Mais do que linda, Clarice sentia-se exuberante. Guardava na alma um noturno de Debussy. Nos olhos, as Valquírias, de Wagner. Solene por dentro, fogosa por fora. Vestiu a tanga e foi para o mar, dourar na pele as horas escuras do árduo estudo de piano erudito.
“Alô, mate. Alô, limão”, gritava o vendedor de chás, em ré maior. As ondas batiam sustenidas pelo vento cortante. A areia solfejava dodecafônica aos passos lentos de Fred, surfista e cantor de reggae, que vinha em sua direção. “Aí, belê?”, ele disse, pulando abertura, prólogo e atos dessa ópera salgada. Ela se assustou. Stravinsky. Aquele pássaro de fogo, sagração do verão, fagote enviesado e carregado de percussão não poderia subir assim, das conchas para seu coração, já em tempo rubato.
Disse um “belê” em si. Resposta em última nota àquele deus de boina mesclada, com crochês verdes, vermelhos e amarelos. “Mô, calor, né mina?”, ele balbuciou. Ela respirou fundo, olhou para a platéia e fechou o piano.

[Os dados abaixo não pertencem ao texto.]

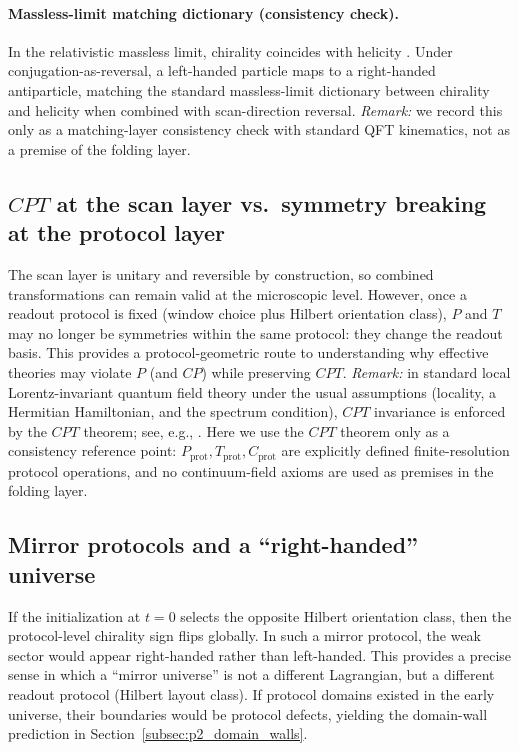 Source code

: \paragraph{Massless-limit matching dictionary (consistency check).}
In the relativistic massless limit, chirality coincides with helicity \cite{PeskinSchroeder1995,WeinbergQFT1995}.
Under conjugation-as-reversal, a left-handed particle maps to a right-handed antiparticle, matching the standard massless-limit dictionary between chirality and helicity when combined with scan-direction reversal.
\emph{Remark:} we record this only as a matching-layer consistency check with standard QFT kinematics, not as a premise of the folding layer.

\subsection{\texorpdfstring{$CPT$}{CPT} at the scan layer vs.\ symmetry breaking at the protocol layer}
\label{subsec:cpt_protocol}

The scan layer is unitary and reversible by construction, so combined transformations can remain valid at the microscopic level.
However, once a readout protocol is fixed (window choice plus Hilbert orientation class), $P$ and $T$ may no longer be symmetries within the same protocol: they change the readout basis.
This provides a protocol-geometric route to understanding why effective theories may violate $P$ (and $CP$) while preserving $CPT$.
\emph{Remark:} in standard local Lorentz-invariant quantum field theory under the usual assumptions (locality, a Hermitian Hamiltonian, and the spectrum condition), $CPT$ invariance is enforced by the $CPT$ theorem; see, e.g., \cite{StreaterWightman1989,WeinbergQFT1995}.
Here we use the $CPT$ theorem only as a consistency reference point: $P_{\mathrm{prot}},T_{\mathrm{prot}},C_{\mathrm{prot}}$ are explicitly defined finite-resolution protocol operations, and no continuum-field axioms are used as premises in the folding layer.

\subsection{Mirror protocols and a ``right-handed'' universe}
\label{subsec:mirror_universe}

If the initialization at $t=0$ selects the opposite Hilbert orientation class, then the protocol-level chirality sign flips globally.
In such a mirror protocol, the weak sector would appear right-handed rather than left-handed.
This provides a precise sense in which a ``mirror universe'' is not a different Lagrangian, but a different readout protocol (Hilbert layout class).
If protocol domains existed in the early universe, their boundaries would be protocol defects, yielding the domain-wall prediction in Section~\ref{subsec:p2_domain_walls}.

quarta-feira, 2 de setembro de 2009

Ligar, ele jura

Ligar, ele jura que ligou. Tentou desfazer aquela tragédia anunciada da maneira mais rápida possível. Nada. Ela não estava para atendê-lo. Por e-mail, explicou os seus motivos mais íntimos, sem se esquecer dos detalhes da noite em que a viu apostando com as amigas. Seria ele o troféu da aposta? Ainda teve a humildade de perguntar. De novo, coisa alguma. Não teria aberto a caixa de mensagens? Pouco provável. Ela não quis, mesmo, foi se manifestar.
Partiu decidido a dar um fim naquilo de modo exemplar: pessoalmente, com o dedo em riste àquela cara de sonsa, com seus dois olhões verdes. Bater a porta, assim, na cara do coitado, por pura maldade e arrogância, é que ela não deveria ter batido. Vitão, o amigo dele, foi camarada: “emprestar, eu empresto”, disse, passando-lhe o revólver 38 novinho, brilhante. “Mas veja lá o que você fazer com ele”, aconselhou. O resto da história você já conhece...

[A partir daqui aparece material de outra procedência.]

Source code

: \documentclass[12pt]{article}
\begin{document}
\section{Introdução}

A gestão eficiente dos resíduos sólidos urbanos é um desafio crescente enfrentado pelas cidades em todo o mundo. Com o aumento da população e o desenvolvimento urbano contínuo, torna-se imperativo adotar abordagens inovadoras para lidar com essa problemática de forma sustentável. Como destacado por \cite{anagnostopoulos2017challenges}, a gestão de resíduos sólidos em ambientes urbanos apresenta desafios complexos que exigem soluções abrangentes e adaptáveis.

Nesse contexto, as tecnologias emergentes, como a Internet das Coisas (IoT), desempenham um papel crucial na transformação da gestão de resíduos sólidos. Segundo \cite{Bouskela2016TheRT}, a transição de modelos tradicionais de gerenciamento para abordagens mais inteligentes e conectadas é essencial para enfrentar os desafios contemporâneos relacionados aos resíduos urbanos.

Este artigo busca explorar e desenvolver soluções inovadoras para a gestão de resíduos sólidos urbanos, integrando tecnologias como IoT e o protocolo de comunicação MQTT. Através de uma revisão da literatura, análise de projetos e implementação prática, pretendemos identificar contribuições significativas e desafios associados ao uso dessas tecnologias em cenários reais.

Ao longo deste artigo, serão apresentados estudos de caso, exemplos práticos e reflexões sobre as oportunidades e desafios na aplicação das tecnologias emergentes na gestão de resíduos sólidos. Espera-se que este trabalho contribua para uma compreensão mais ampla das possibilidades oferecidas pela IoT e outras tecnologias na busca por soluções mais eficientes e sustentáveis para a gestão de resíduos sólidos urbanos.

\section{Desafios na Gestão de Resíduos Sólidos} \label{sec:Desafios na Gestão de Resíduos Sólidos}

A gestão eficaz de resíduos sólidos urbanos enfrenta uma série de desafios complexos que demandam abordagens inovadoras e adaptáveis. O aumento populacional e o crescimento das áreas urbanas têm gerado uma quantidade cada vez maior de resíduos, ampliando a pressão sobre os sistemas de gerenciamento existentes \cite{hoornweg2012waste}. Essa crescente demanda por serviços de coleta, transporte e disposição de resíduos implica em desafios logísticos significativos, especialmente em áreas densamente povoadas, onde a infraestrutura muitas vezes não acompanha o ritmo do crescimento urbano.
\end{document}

terça-feira, 1 de setembro de 2009

O lado mais insinuante

O lado mais insinuante de Carmen era o de trás. Horrenda na feição e gestos, dava as costas às observações deselegantes dos moços da vila, e pronto! Lá estava aquilo que calava o mais efusivo gozador: a trança, no formato de um rabo de cavalo, que balançava na ponta uma micro-estátua de Santo Antônio. Sim, ela sonhava se casar, e torturava o santo no pra-lá-pra-cá da trança.
O cego Honorinho não era de todo feio. Bem situado, morava em casa própria, obtida com o dinheiro das esmolas, que ainda lhe sobrava, para viver com fartura e certos prazeres. Não via o feio das coisas, mas enxergava os corações. Acabou por se enroscar na traça de Carmen, e dar cacife ao santo, enfim depositado no altar da paróquia, para a sua glória eterna. Dizem que foi paixão à primeira vista.